⭐Denizin Mavisi ⭐

7.7K 761 440
                                    

Merhabaa *-* Beklettim biraz biliyorum ama onu telafi edecek çok güzel ve uzuun bir bölümle geldim. :)

Bu arada Ramazan Bayramınız mübarek olsun! Sevdiklerimizle geçireceğimiz daha nice bayramlara inşallah ^_^

Sizden ricam, bu bölüme bol bol yorum yapmanız *-*

Keyifli okumalar!

*

"Yalnızlık paylaşılmaz, paylaşılsa yalnızlık olmaz."
Özdemir ASAF

8.Bölüm

Aldığım kararın bir pranga misali boynuma takıldığını hissedebiliyordum. Yalnızlık özgürlük demekse; ben gayet hürdüm. Fakat planlanmamış ve aniden olan şeyler hayatımızda ufak da olsa değişikliklere sebep olabiliyordu.  Bu prangaya alışmalı mıydım, yoksa yalnızlığımın getirdiği özgürlük ellerimden kayıp gitmeden önce ona sıkı sıkıya tutunmalı mıydım?

Belki de üzerimize doğru gelen bir arabadan kaçamayacağımızı anladığımız o anda teslim olmak gibiydi;  benim, Deniz'i hayatıma kabul etmem. Bir şekilde kendini ortak etmeyi başarmıştı işte yalnızlığıma.

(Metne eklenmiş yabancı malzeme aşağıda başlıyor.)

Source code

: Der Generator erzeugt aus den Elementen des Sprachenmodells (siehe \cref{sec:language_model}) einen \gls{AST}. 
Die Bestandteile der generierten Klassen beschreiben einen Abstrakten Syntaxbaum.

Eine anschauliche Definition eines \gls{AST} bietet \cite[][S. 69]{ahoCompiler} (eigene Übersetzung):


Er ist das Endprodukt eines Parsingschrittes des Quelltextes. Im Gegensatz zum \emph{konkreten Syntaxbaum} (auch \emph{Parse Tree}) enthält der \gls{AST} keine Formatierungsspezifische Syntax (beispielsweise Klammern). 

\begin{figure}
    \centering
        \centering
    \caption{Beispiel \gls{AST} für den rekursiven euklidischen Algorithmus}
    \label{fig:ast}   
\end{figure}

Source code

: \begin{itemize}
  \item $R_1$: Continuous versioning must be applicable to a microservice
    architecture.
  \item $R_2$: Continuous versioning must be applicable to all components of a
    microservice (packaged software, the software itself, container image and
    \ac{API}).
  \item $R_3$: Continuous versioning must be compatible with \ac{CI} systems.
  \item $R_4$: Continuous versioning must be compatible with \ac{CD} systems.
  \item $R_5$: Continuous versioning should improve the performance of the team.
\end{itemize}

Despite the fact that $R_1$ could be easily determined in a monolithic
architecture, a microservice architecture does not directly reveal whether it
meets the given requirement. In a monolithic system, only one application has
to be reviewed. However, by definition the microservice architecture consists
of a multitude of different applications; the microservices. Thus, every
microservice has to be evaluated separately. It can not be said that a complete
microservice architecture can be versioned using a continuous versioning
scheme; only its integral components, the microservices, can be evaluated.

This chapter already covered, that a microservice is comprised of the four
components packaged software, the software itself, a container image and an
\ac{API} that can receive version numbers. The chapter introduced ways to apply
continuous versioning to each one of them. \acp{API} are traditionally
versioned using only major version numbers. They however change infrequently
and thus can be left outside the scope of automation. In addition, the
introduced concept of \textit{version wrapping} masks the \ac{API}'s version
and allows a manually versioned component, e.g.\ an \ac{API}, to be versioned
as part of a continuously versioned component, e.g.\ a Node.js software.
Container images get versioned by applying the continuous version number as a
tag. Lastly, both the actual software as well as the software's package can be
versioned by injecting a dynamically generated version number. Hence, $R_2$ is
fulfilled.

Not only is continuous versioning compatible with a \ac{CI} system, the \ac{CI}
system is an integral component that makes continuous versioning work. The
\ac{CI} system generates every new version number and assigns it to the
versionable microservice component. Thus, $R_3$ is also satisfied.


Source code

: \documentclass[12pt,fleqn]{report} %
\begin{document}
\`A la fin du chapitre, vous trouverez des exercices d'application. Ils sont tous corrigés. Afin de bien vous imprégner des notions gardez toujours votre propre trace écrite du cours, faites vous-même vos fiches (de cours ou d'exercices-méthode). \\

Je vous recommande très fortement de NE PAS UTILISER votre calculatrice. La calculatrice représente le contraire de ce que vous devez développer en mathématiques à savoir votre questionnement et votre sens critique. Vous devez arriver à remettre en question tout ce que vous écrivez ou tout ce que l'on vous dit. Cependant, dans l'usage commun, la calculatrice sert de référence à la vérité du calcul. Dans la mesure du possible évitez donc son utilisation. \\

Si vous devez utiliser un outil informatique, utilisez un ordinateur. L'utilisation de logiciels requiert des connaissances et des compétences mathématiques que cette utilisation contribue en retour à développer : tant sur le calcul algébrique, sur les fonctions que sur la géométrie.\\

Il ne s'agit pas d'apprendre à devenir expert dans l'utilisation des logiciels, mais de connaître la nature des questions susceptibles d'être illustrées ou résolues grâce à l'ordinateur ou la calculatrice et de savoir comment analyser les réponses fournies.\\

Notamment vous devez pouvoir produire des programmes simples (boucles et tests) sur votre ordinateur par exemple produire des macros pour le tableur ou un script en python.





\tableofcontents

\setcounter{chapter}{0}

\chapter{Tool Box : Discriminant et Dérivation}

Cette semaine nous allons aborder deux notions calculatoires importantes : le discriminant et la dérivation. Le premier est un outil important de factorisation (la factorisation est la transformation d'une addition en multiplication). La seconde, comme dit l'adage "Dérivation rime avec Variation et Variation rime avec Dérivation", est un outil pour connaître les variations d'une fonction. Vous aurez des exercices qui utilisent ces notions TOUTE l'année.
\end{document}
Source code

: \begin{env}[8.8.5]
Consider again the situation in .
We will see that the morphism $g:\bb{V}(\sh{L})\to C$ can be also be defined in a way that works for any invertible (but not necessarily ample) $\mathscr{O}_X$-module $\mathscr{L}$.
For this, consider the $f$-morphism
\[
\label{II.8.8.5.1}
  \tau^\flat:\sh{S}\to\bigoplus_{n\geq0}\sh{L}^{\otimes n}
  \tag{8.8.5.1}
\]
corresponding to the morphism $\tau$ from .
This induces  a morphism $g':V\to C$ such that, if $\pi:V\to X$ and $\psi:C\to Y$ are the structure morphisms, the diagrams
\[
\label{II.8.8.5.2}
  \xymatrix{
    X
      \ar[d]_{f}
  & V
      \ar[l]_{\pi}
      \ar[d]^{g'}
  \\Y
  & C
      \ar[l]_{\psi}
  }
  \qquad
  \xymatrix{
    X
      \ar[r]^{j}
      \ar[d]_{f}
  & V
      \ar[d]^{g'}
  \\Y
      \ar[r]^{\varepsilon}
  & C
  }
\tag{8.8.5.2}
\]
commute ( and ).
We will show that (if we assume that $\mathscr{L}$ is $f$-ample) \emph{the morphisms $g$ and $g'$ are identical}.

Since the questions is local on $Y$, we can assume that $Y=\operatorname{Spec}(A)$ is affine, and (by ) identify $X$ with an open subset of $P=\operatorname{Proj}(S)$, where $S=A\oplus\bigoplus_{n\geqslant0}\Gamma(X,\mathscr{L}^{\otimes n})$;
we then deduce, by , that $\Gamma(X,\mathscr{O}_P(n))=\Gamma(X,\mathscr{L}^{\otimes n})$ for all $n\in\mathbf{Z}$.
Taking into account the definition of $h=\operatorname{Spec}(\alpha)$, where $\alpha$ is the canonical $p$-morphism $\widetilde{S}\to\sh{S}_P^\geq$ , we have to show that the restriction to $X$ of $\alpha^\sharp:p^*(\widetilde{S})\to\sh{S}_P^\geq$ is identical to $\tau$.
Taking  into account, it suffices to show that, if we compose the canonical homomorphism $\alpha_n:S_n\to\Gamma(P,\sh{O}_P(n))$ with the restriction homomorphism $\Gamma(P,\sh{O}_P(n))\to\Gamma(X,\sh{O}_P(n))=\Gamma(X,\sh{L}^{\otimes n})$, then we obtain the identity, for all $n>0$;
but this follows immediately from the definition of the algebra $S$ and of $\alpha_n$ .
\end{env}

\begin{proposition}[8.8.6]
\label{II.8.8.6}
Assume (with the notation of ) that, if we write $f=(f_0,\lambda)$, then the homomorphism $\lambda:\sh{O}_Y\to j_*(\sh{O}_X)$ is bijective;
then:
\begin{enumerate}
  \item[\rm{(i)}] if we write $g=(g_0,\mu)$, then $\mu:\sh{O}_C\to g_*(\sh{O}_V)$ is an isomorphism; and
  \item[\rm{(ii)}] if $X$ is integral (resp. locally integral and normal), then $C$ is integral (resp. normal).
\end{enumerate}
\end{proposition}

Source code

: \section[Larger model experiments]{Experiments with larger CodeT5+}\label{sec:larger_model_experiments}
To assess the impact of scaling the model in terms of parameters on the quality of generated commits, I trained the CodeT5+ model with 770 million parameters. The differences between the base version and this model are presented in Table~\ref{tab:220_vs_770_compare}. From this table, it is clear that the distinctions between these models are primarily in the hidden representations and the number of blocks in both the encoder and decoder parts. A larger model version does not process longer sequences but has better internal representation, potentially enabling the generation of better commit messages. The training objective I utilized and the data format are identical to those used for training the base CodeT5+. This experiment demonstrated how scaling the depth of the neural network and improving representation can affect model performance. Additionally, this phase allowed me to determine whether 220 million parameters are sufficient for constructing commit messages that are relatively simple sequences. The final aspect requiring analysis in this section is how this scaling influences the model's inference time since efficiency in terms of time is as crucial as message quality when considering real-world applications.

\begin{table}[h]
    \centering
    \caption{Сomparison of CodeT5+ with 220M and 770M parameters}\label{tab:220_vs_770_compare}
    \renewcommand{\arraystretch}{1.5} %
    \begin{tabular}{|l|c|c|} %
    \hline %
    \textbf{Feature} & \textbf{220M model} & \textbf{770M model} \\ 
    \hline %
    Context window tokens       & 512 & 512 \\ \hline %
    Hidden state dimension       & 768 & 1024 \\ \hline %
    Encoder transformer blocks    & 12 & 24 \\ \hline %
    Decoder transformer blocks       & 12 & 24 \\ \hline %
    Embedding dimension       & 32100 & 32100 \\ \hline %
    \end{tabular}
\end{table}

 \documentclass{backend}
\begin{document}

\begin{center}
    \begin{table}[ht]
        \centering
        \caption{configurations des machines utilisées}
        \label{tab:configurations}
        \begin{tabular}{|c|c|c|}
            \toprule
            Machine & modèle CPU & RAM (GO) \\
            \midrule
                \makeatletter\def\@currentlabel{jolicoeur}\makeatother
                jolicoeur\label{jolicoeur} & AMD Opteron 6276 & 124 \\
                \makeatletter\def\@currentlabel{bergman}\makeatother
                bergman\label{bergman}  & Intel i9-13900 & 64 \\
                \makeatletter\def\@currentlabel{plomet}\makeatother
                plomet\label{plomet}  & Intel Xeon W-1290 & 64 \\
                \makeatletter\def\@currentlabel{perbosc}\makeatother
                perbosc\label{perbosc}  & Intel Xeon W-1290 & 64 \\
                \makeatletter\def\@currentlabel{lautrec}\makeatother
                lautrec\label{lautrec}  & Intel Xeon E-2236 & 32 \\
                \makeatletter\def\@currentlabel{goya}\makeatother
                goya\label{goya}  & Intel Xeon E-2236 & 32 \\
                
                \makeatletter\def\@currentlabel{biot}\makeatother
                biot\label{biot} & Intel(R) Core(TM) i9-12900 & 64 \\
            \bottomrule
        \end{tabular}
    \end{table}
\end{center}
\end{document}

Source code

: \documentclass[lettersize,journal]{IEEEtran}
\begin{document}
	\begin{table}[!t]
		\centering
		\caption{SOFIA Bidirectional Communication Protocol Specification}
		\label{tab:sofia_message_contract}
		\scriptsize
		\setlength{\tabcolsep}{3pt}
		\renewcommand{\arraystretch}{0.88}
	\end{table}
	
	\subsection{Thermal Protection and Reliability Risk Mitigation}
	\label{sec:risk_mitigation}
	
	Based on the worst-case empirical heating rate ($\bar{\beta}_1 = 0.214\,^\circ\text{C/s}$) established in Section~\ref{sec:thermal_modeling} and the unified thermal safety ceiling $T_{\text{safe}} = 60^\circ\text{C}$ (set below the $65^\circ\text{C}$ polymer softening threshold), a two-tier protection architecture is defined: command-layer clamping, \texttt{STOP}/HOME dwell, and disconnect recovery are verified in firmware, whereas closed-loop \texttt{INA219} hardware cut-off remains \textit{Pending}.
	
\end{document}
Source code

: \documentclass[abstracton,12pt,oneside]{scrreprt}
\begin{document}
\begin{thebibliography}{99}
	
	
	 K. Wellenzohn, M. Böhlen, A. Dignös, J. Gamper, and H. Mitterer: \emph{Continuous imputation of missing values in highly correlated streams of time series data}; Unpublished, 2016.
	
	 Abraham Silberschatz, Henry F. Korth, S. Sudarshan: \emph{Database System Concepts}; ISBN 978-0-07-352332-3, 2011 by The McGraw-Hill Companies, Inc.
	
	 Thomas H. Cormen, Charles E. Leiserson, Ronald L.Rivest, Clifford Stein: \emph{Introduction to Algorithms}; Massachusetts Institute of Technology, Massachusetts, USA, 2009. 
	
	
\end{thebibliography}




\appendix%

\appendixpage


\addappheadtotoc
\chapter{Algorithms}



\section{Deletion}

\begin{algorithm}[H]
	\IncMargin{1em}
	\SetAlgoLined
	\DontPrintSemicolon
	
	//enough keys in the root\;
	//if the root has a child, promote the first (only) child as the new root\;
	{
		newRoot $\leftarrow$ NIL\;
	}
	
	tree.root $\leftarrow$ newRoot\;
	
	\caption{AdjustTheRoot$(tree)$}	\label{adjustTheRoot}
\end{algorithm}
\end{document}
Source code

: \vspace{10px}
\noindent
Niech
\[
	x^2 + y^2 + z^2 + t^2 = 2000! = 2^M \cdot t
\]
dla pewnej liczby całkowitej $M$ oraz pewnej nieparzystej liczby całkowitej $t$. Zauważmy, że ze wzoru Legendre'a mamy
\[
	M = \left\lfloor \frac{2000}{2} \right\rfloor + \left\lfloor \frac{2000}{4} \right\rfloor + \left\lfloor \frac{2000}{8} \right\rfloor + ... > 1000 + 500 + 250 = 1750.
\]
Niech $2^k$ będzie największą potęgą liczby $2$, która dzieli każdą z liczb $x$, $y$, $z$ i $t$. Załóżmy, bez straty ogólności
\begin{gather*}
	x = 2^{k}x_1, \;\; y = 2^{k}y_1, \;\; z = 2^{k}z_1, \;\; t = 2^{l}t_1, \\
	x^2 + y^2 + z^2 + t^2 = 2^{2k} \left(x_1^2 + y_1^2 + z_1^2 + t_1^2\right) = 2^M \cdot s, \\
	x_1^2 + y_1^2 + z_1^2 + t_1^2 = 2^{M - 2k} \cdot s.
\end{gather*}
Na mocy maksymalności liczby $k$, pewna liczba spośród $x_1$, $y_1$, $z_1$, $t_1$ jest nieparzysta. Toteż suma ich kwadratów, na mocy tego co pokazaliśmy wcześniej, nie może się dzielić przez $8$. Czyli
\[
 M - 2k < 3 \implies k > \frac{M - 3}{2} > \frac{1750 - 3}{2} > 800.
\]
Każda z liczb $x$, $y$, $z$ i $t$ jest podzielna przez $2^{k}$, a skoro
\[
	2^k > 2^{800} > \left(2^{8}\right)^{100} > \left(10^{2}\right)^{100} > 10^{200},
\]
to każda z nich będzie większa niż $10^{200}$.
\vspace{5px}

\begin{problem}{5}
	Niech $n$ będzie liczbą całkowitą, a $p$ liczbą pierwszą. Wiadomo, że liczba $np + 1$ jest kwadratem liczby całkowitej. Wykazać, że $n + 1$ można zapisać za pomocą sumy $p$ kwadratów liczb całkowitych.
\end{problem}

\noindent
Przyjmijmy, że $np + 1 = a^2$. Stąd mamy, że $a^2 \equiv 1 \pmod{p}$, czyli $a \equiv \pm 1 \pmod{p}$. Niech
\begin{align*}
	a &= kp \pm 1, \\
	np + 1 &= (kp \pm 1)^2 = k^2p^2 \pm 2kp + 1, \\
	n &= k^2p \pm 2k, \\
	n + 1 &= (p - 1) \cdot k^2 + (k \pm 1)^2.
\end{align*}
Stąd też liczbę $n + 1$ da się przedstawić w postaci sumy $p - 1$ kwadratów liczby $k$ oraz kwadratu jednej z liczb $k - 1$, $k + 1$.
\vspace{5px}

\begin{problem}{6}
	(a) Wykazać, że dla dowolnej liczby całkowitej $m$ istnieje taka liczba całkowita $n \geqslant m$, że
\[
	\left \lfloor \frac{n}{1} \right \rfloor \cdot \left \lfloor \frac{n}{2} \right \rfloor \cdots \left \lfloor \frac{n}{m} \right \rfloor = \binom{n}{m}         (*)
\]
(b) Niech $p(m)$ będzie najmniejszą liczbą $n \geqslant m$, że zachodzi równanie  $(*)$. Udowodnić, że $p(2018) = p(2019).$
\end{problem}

Ama yalnızlık paylaşılmazdı; paylaşılsa yalnızlık olmazdı.

Şuana kadar; küçük bir çocuğun büyüyüşüne tanık olur gibi, yalnızlığımın boyut atlayıp büyümesine tanık olmuştum. Bundan sonrası, farklı olacaktı. Bu farkı tam olarak bilmiyordum, ama bunu körelmiş hislerimle bile hissedebiliyordum.

Belki; yalnız veya mutlu, iyi veya kötü olacaktım; ancak bundan sonra eskisi gibi olamayacağımı biliyordum. Onu kabul etmekle bir nevi değişmeyi kabul etmiştim aslında. Bu her ne kadar benim için aşılamaz gözükse de deneyecektim. Bu hayata bir kere gelmiştim. Ama sanki bir başkası benden önce denemiş de beğenmeyip bana kalmış gibi bir hayatım vardı. Belki de bu yaşadığıma hayat demek bayat olurdu. Bu yüzden, bunu değiştirebilmek de benim elimdeydi. Bazı şeylerin bilincine yeni varan taraflarım ayaklanmaya başlamışlardı. Çelişkiler ise... Onlar, hep vardı.

İlerde yaşayacaklarım için net bir hüküm veremesem de, yaşanmaya değer olmalarını ümit edebilirdim. Çok fazla düşünmek de istemiyordum. Nasıl olmuşsa olmuş; artık bir karar vermiştim. Bu kararın arkasında durup karamsarlığı bir tarafa bırakmam gerekiyordu.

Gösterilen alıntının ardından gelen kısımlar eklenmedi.